What’s best for Britain is not what you think

Tell me truly: is it possible that Brexit is bad for the City but good for Britain?

No one’s really asked this question yet, at least not directly. As someone who’s in the financial services industry, at least nominally, it’s probably not in my interests to raise the point. But the point is certainly in your interests. So let’s raise it.

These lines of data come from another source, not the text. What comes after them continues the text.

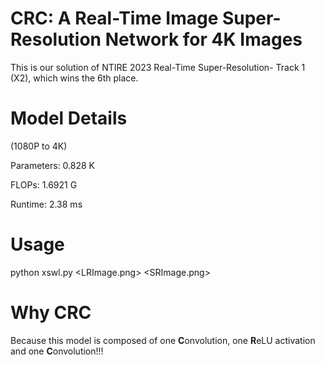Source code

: # CRC: A Real-Time Image Super-Resolution Network for 4K Images
This is our solution of NTIRE 2023 Real-Time Super-Resolution- Track 1 (X2), which wins the 6th place.

# Model Details

(1080P to 4K)

Parameters: 0.828 K

FLOPs: 1.6921 G

Runtime: 2.38 ms

# Usage
python xswl.py <LRImage.png> <SRImage.png>

# Why CRC
Because this model is composed of one **C**onvolution, one **R**eLU activation and one **C**onvolution!!!
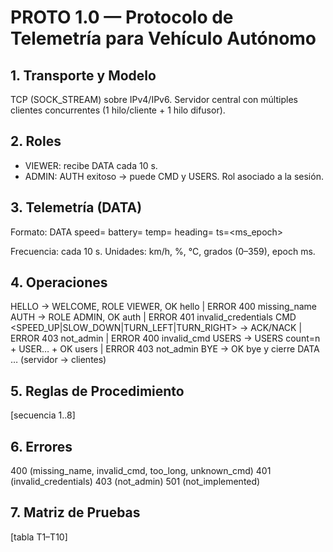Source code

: # PROTO 1.0 — Protocolo de Telemetría para Vehículo Autónomo

## 1. Transporte y Modelo
TCP (SOCK_STREAM) sobre IPv4/IPv6. Servidor central con múltiples clientes concurrentes (1 hilo/cliente + 1 hilo difusor).

## 2. Roles
- VIEWER: recibe DATA cada 10 s.
- ADMIN: AUTH exitoso → puede CMD y USERS. Rol asociado a la sesión.

## 3. Telemetría (DATA)
Formato: DATA speed=<kmh> battery=<pct> temp=<celsius> heading=<deg> ts=<ms_epoch>

Frecuencia: cada 10 s. Unidades: km/h, %, °C, grados (0–359), epoch ms.

## 4. Operaciones
HELLO <name> → WELCOME, ROLE VIEWER, OK hello <name> | ERROR 400 missing_name
AUTH <user> <pass> → ROLE ADMIN, OK auth | ERROR 401 invalid_credentials
CMD <SPEED_UP|SLOW_DOWN|TURN_LEFT|TURN_RIGHT> → ACK/NACK | ERROR 403 not_admin | ERROR 400 invalid_cmd
USERS → USERS count=n + USER… + OK users | ERROR 403 not_admin
BYE → OK bye y cierre
DATA … (servidor → clientes)

## 5. Reglas de Procedimiento
[secuencia 1..8]

## 6. Errores
400 (missing_name, invalid_cmd, too_long, unknown_cmd)
401 (invalid_credentials)
403 (not_admin)
501 (not_implemented)

## 7. Matriz de Pruebas
[tabla T1–T10]
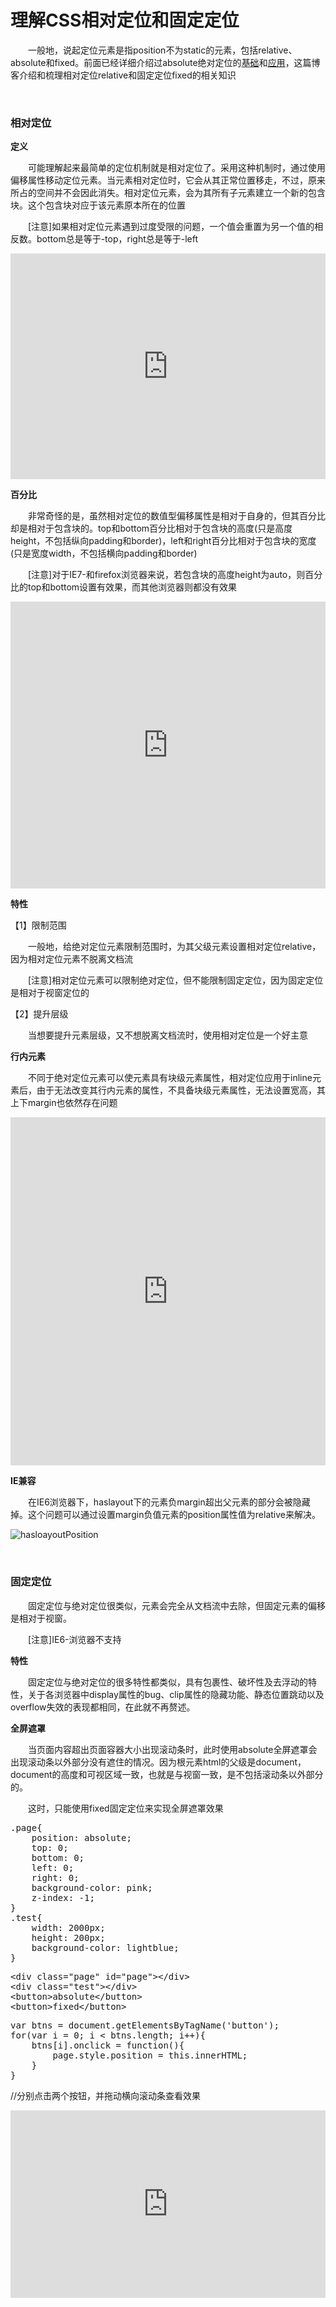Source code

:# 理解CSS相对定位和固定定位

 　　一般地，说起定位元素是指position不为static的元素，包括relative、absolute和fixed。前面已经详细介绍过absolute绝对定位的[基础](http://www.cnblogs.com/xiaohuochai/p/5312917.html)和[应用](http://www.cnblogs.com/xiaohuochai/p/5315942.html)，这篇博客介绍和梳理相对定位relative和固定定位fixed的相关知识

&nbsp;

### 相对定位

**定义**

　　可能理解起来最简单的定位机制就是相对定位了。采用这种机制时，通过使用偏移属性移动定位元素。当元素相对定位时，它会从其正常位置移走，不过，原来所占的空间并不会因此消失。相对定位元素，会为其所有子元素建立一个新的包含块。这个包含块对应于该元素原本所在的位置

　　[注意]如果相对定位元素遇到过度受限的问题，一个值会重置为另一个值的相反数。bottom总是等于-top，right总是等于-left

<iframe style="width: 100%; height: 361px;" src="https://demo.xiaohuochai.site/css/relative/r1.html" frameborder="0" width="320" height="240"></iframe>

**百分比**

 　　非常奇怪的是，虽然相对定位的数值型偏移属性是相对于自身的，但其百分比却是相对于包含块的。top和bottom百分比相对于包含块的高度(只是高度height，不包括纵向padding和border)，left和right百分比相对于包含块的宽度(只是宽度width，不包括横向padding和border)

　　[注意]对于IE7-和firefox浏览器来说，若包含块的高度height为auto，则百分比的top和bottom设置有效果，而其他浏览器则都没有效果&nbsp;

<iframe style="width: 100%; height: 459px;" src="https://demo.xiaohuochai.site/css/relative/r2.html" frameborder="0" width="320" height="240"></iframe>

**特性**

【1】限制范围

　　一般地，给绝对定位元素限制范围时，为其父级元素设置相对定位relative，因为相对定位元素不脱离文档流

　　[注意]相对定位元素可以限制绝对定位，但不能限制固定定位，因为固定定位是相对于视窗定位的

【2】提升层级

　　当想要提升元素层级，又不想脱离文档流时，使用相对定位是一个好主意

**行内元素**

 　　不同于绝对定位元素可以使元素具有块级元素属性，相对定位应用于inline元素后，由于无法改变其行内元素的属性，不具备块级元素属性，无法设置宽高，其上下margin也依然存在问题

<iframe style="width: 100%; height: 557px;" src="https://demo.xiaohuochai.site/css/relative/r3.html" frameborder="0" width="320" height="240"></iframe>

**IE兼容**

　　在IE6浏览器下，haslayout下的元素负margin超出父元素的部分会被隐藏掉。这个问题可以通过设置margin负值元素的position属性值为relative来解决。

![hasloayoutPosition](https://pic.xiaohuochai.site/blog/CSS_layout_hasloayoutPosition.gif)

&nbsp;

### 固定定位

　　固定定位与绝对定位很类似，元素会完全从文档流中去除，但固定元素的偏移是相对于视窗。

　　[注意]IE6-浏览器不支持

**特性**

 　　固定定位与绝对定位的很多特性都类似，具有包裹性、破坏性及去浮动的特性，关于各浏览器中display属性的bug、clip属性的隐藏功能、静态位置跳动以及overflow失效的表现都相同，在此就不再赘述。

**全屏遮罩**

　　当页面内容超出页面容器大小出现滚动条时，此时使用absolute全屏遮罩会出现滚动条以外部分没有遮住的情况。因为根元素html的父级是document，document的高度和可视区域一致，也就是与视窗一致，是不包括滚动条以外部分的。

　　这时，只能使用fixed固定定位来实现全屏遮罩效果

<div class="cnblogs_code">
<pre>.page{
    position: absolute;
    top: 0;
    bottom: 0;
    left: 0;
    right: 0;
    background-color: pink;
    z-index: -1;
}    
.test{
    width: 2000px;
    height: 200px;
    background-color: lightblue;
}</pre>
</div>
<div class="cnblogs_code">
<pre>&lt;div class="page" id="page"&gt;&lt;/div&gt;
&lt;div class="test"&gt;&lt;/div&gt;    
&lt;button&gt;absolute&lt;/button&gt;
&lt;button&gt;fixed&lt;/button&gt;</pre>
</div>
<div class="cnblogs_code">
<pre>var btns = document.getElementsByTagName('button');
for(var i = 0; i &lt; btns.length; i++){
    btns[i].onclick = function(){
        page.style.position = this.innerHTML;
    }
}</pre>
</div>

//分别点击两个按钮，并拖动横向滚动条查看效果

<iframe style="width: 100%; height: 300px;" src="https://demo.xiaohuochai.site/css/relative/r4.html" frameborder="0" width="320" height="240"></iframe>

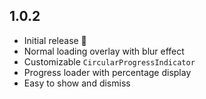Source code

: ## 1.0.2
- Initial release 🎉
- Normal loading overlay with blur effect
- Customizable `CircularProgressIndicator`
- Progress loader with percentage display
- Easy to show and dismiss
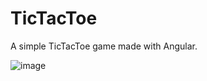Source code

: # TicTacToe
 A simple TicTacToe game made with Angular.

![image](https://user-images.githubusercontent.com/47971627/93334850-32fa8e80-f843-11ea-998d-897991e213e2.png)
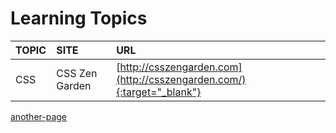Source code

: # Learning Topics

|TOPIC|SITE          |URL
|:----|:-------------|:--------------------------------------------------------------------|
|CSS  |CSS Zen Garden|[http://csszengarden.com](http://csszengarden.com/){:target="_blank"} |


[another-page](another-page)



    

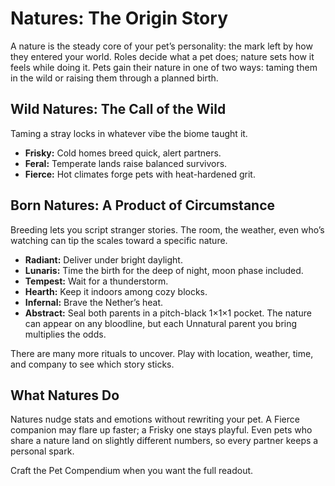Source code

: # Natures: The Origin Story

A nature is the steady core of your pet’s personality: the mark left by how they entered your world. Roles decide what a pet does; nature sets how it feels while doing it. Pets gain their nature in one of two ways: taming them in the wild or raising them through a planned birth.

## Wild Natures: The Call of the Wild

Taming a stray locks in whatever vibe the biome taught it.

* **Frisky:** Cold homes breed quick, alert partners.
* **Feral:** Temperate lands raise balanced survivors.
* **Fierce:** Hot climates forge pets with heat-hardened grit.

## Born Natures: A Product of Circumstance

Breeding lets you script stranger stories. The room, the weather, even who’s watching can tip the scales toward a specific nature.

* **Radiant:** Deliver under bright daylight.
* **Lunaris:** Time the birth for the deep of night, moon phase included.
* **Tempest:** Wait for a thunderstorm.
* **Hearth:** Keep it indoors among cozy blocks.
* **Infernal:** Brave the Nether’s heat.
* **Abstract:** Seal both parents in a pitch-black 1×1×1 pocket. The nature can appear on any bloodline, but each Unnatural parent you bring multiplies the odds.

There are many more rituals to uncover. Play with location, weather, time, and company to see which story sticks.

## What Natures Do

Natures nudge stats and emotions without rewriting your pet. A Fierce companion may flare up faster; a Frisky one stays playful. Even pets who share a nature land on slightly different numbers, so every partner keeps a personal spark.

Craft the Pet Compendium when you want the full readout.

I ask because JPMorgan CEO Jamie Dimon told the British public that Brexit is certainly bad for JPMorgan. Campaigning with the tone-deaf and doomed George Osborne, Dimon held forth on the issue. And in prepared remarks published by Bloomberg he was as direct as you could be. He said: “If the U.K. leaves the EU, we may have no choice but to re-organize our business model here. Brexit could mean fewer JPMorgan jobs in the U.K. and more jobs in Europe.”

It’s not a trifling issue

The company has 4,000 employees in Bournemouth alone. And if the rest of the UK-based financial services industry follows JPMorgan’s lead, you’re looking (potentially) at thousands of jobs relocated to the continent. With the jobs go the incomes that pay mortgages, rents, buy lattes, steaks, loafers, Ubers, and generally support the rest of the economy in south-east London.

But here’s my point: if we really are at the pointy end of an epic global debt binge, from which the financial services industry has benefitted more than anyone (except for government itself), then the financial services industry faces hard times anyway. Doing what’s best for the bankers may not be what’s best for Britain.

There. I said it.

As the old saying goes, you shouldn’t cut off your nose to spite your face. Brexit may cost the industry, or it may not. We don’t know. But no one’s asking if Britain’s long-term national interests are better served by having an economy that’s not wholly dependent on London-based money shuffling.